Thirty-five academics from 25 different institutions on three continents (Africa, Europe and North America) gathered to discuss some of the latest research in a growing field of interest at the African Urban and Youth Language Conference 2013. "Internationally, there has been a recent increase in interest in youth and urban language phenomena," says UCT's Dr Ellen Hurst, the conference's principal organiser. "Youth and urban languages are seen to be at the heart of language change in postmodern societies, and a feature of contemporary diversity in our cities."

Hurst, who lectures in UCT's Humanities Education Development Unit, suggested that Capetonian youths' use of tsotsitaal was often organised along gender lines and continued to be used as an 'anti-language', on the fringes of socially 'acceptable' tongues.

Hurst's research, which explored language use among two self-identifying communities in Cape Town townships (young men and young lesbian women), suggested - among other things - that lesbian speakers use tsotsitaal lexical items as part of their gender performance, but do not create them; that gender performances in peer groups are supported by the choice of lexical items; and that the identities being constructed in the female peer group, while 'streetwise', lean towards 'correct' or standard language.

A host of other topics were explored, many speaking to subculture language groups among urban youth and the relationship between language use and socio-economic contexts.

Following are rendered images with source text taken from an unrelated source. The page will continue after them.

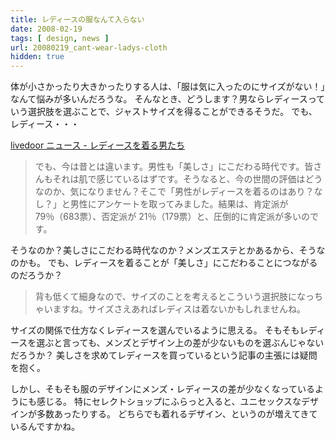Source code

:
 ```yaml
---
title: レディースの服なんて入らない
date: 2008-02-19
tags: [ design, news ]
url: 20080219_cant-wear-ladys-cloth
hidden: true
---
```

体が小さかったり大きかったりする人は、「服は気に入ったのにサイズがない！」なんて悩みが多いんだろうな。
そんなとき、どうします？男ならレディースっていう選択肢を選ぶことで、ジャストサイズを得ることができるそうだ。
でも、レディース・・・

<a href="http://news.livedoor.com/article/detail/3514246/">livedoor ニュース - レディースを着る男たち</a>

<blockquote>でも、今は昔とは違います。男性も「美しさ」にこだわる時代です。皆さんもそれは肌で感じているはずです。そうなると、今の世間の評価はどうなのか、気になりません？そこで「男性がレディースを着るのはあり？なし？」と男性にアンケートを取ってみました。結果は、肯定派が79％（683票）、否定派が 21％（179票）と、圧倒的に肯定派が多いのです。</blockquote>

そうなのか？美しさにこだわる時代なのか？メンズエステとかあるから、そうなのかも。
でも、レディースを着ることが「美しさ」にこだわることにつながるのだろうか？

<blockquote>背も低くて細身なので、サイズのことを考えるとこういう選択肢になっちゃいますね。サイズさえあればレディスは着ないかもしれませんね。</blockquote>

サイズの関係で仕方なくレディースを選んでいるように思える。
そもそもレディースを選ぶと言っても、メンズとデザイン上の差が少ないものを選ぶんじゃないだろうか？
美しさを求めてレディースを買っているという記事の主張には疑問を抱く。

しかし、そもそも服のデザインにメンズ・レディースの差が少なくなっているようにも感じる。
特にセレクトショップにふらっと入ると、ユニセックスなデザインが多数あったりする。
どちらでも着れるデザイン、というのが増えてきているんですかね。
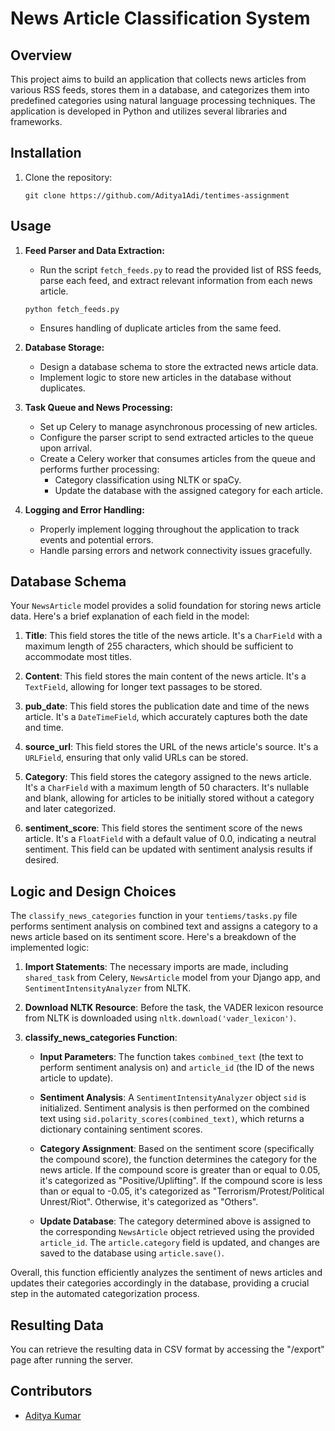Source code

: 

# News Article Classification System

## Overview
This project aims to build an application that collects news articles from various RSS feeds, stores them in a database, and categorizes them into predefined categories using natural language processing techniques. The application is developed in Python and utilizes several libraries and frameworks.

## Installation
1. Clone the repository:
   ```
   git clone https://github.com/Aditya1Adi/tentimes-assignment
   ```

## Usage
1. **Feed Parser and Data Extraction:**
   - Run the script `fetch_feeds.py` to read the provided list of RSS feeds, parse each feed, and extract relevant information from each news article.
   ```
   python fetch_feeds.py
   ```
   - Ensures handling of duplicate articles from the same feed.

2. **Database Storage:**
   - Design a database schema to store the extracted news article data.
   - Implement logic to store new articles in the database without duplicates.

3. **Task Queue and News Processing:**
   - Set up Celery to manage asynchronous processing of new articles.
   - Configure the parser script to send extracted articles to the queue upon arrival.
   - Create a Celery worker that consumes articles from the queue and performs further processing:
     - Category classification using NLTK or spaCy.
     - Update the database with the assigned category for each article.

4. **Logging and Error Handling:**
   - Properly implement logging throughout the application to track events and potential errors.
   - Handle parsing errors and network connectivity issues gracefully.

## Database Schema
Your `NewsArticle` model provides a solid foundation for storing news article data. Here's a brief explanation of each field in the model:

1. **Title**: This field stores the title of the news article. It's a `CharField` with a maximum length of 255 characters, which should be sufficient to accommodate most titles.

2. **Content**: This field stores the main content of the news article. It's a `TextField`, allowing for longer text passages to be stored.

3. **pub_date**: This field stores the publication date and time of the news article. It's a `DateTimeField`, which accurately captures both the date and time.

4. **source_url**: This field stores the URL of the news article's source. It's a `URLField`, ensuring that only valid URLs can be stored.

5. **Category**: This field stores the category assigned to the news article. It's a `CharField` with a maximum length of 50 characters. It's nullable and blank, allowing for articles to be initially stored without a category and later categorized.

6. **sentiment_score**: This field stores the sentiment score of the news article. It's a `FloatField` with a default value of 0.0, indicating a neutral sentiment. This field can be updated with sentiment analysis results if desired.



## Logic and Design Choices
The `classify_news_categories` function in your `tentiems/tasks.py` file performs sentiment analysis on combined text and assigns a category to a news article based on its sentiment score. Here's a breakdown of the implemented logic:

1. **Import Statements**: The necessary imports are made, including `shared_task` from Celery, `NewsArticle` model from your Django app, and `SentimentIntensityAnalyzer` from NLTK.

2. **Download NLTK Resource**: Before the task, the VADER lexicon resource from NLTK is downloaded using `nltk.download('vader_lexicon')`.

3. **classify_news_categories Function**:
   - **Input Parameters**: The function takes `combined_text` (the text to perform sentiment analysis on) and `article_id` (the ID of the news article to update).
   
   - **Sentiment Analysis**: A `SentimentIntensityAnalyzer` object `sid` is initialized. Sentiment analysis is then performed on the combined text using `sid.polarity_scores(combined_text)`, which returns a dictionary containing sentiment scores.
   
   - **Category Assignment**: Based on the sentiment score (specifically the compound score), the function determines the category for the news article. If the compound score is greater than or equal to 0.05, it's categorized as "Positive/Uplifting". If the compound score is less than or equal to -0.05, it's categorized as "Terrorism/Protest/Political Unrest/Riot". Otherwise, it's categorized as "Others".
   
   - **Update Database**: The category determined above is assigned to the corresponding `NewsArticle` object retrieved using the provided `article_id`. The `article.category` field is updated, and changes are saved to the database using `article.save()`.

Overall, this function efficiently analyzes the sentiment of news articles and updates their categories accordingly in the database, providing a crucial step in the automated categorization process.

## Resulting Data
You can retrieve the resulting data in CSV format by accessing the "/export" page after running the server.


## Contributors
- [Aditya Kumar](link_to_your_profile)

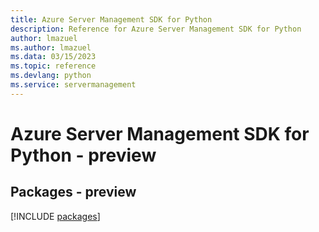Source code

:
 ```yaml
---
title: Azure Server Management SDK for Python
description: Reference for Azure Server Management SDK for Python
author: lmazuel
ms.author: lmazuel
ms.data: 03/15/2023
ms.topic: reference
ms.devlang: python
ms.service: servermanagement
---
```

# Azure Server Management SDK for Python - preview
## Packages - preview
[!INCLUDE [packages](server-management-index.md)]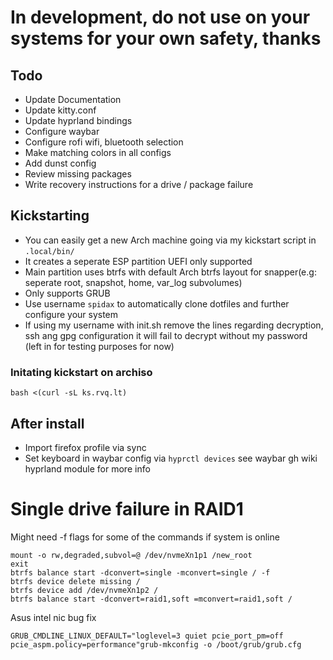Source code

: # In development, do not use on your systems for your own safety, thanks

## Todo

- Update Documentation
- Update kitty.conf
- Update hyprland bindings
- Configure waybar
- Configure rofi wifi, bluetooth selection
- Make matching colors in all configs
- Add dunst config
- Review missing packages
- Write recovery instructions for a drive / package failure

## Kickstarting

- You can easily get a new Arch machine going via my kickstart script in `.local/bin/`
- It creates a seperate ESP partition UEFI only supported
- Main partition uses btrfs with default Arch btrfs layout for snapper(e.g: seperate root, snapshot, home, var_log subvolumes)
- Only supports GRUB
- Use username `spidax` to automatically clone dotfiles and further configure your system
- If using my username with init.sh remove the lines regarding decryption, ssh ang gpg configuration it will fail to decrypt without my password (left in for testing purposes for now)

### Initating kickstart on archiso

```
bash <(curl -sL ks.rvq.lt)
```

## After install

- Import firefox profile via sync
- Set keyboard in waybar config via `hyprctl devices` see waybar gh wiki hyprland module for more info

# Single drive failure in RAID1

Might need -f flags for some of the commands if system is online

```
mount -o rw,degraded,subvol=@ /dev/nvmeXn1p1 /new_root
exit
btrfs balance start -dconvert=single -mconvert=single / -f
btrfs device delete missing /
btrfs device add /dev/nvmeXn1p2 /
btrfs balance start -dconvert=raid1,soft =mconvert=raid1,soft /
```

Asus intel nic bug fix 
```
GRUB_CMDLINE_LINUX_DEFAULT="loglevel=3 quiet pcie_port_pm=off pcie_aspm.policy=performance"grub-mkconfig -o /boot/grub/grub.cfg
```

From the slums of Addis Ababa comes a unique dialect used by impoverished local youth and frowned upon by some members of the upper crust of Ethiopian society. After spending time in the company of young slum-dwellers, or 'Arada' ('the smart'), Mehari Worku of Addis Ababa University studied this tongue, exposing its roots in languages such as Amharic - Ethiopia's official language - and Arabic. This argot, jealously guarded by its speakers, was developed largely to help these young people identify themselves as separate from a society that "distrusts them and that the Arada, in turn, mistrust", says Worku.

While this way of speaking is not considered a language on its own - the negative connotations are such that young people are sometimes reprimanded for using it - the Arada youths' tongue has already contributed expressions and words to the standard Amharic dictionary. The conference also featured a keynote address by Dr Peter Githinji of Ohio University and Dr H. Samy Alim of Stanford University, both speaking to the theme of marginalised languages used by urban youth.

Githinji explored a tongue used by young Kenyans that some see as a threat to 'mainstream' Kenyan culture. He suggested instead that Sheng, the urban vernacular currently in the 'dock', is not a threat at all. In fact, other languages could learn from Sheng's adaptive strategies in order to remain relevant in a "competitive linguistic market", said Githinji.

Alim continued the focus on urban subcultures which are sometimes looked down on by various sectors of society. Having studied myriad freestyle rap battles in Los Angeles, USA, Alim considered how understandings of 'blackness' and other social understandings were produced by MCs and audiences in these spaces. Alim demonstrated how performers attach new social meanings to race and ethnicity in verbal duels, and also showed how normative ideas of blackness were created and sometimes challenged by non-black MCs and audience members.

The conference was held at the Lady Hamilton Hotel in Cape Town, and was the first of its kind to focus on this particular range of topics.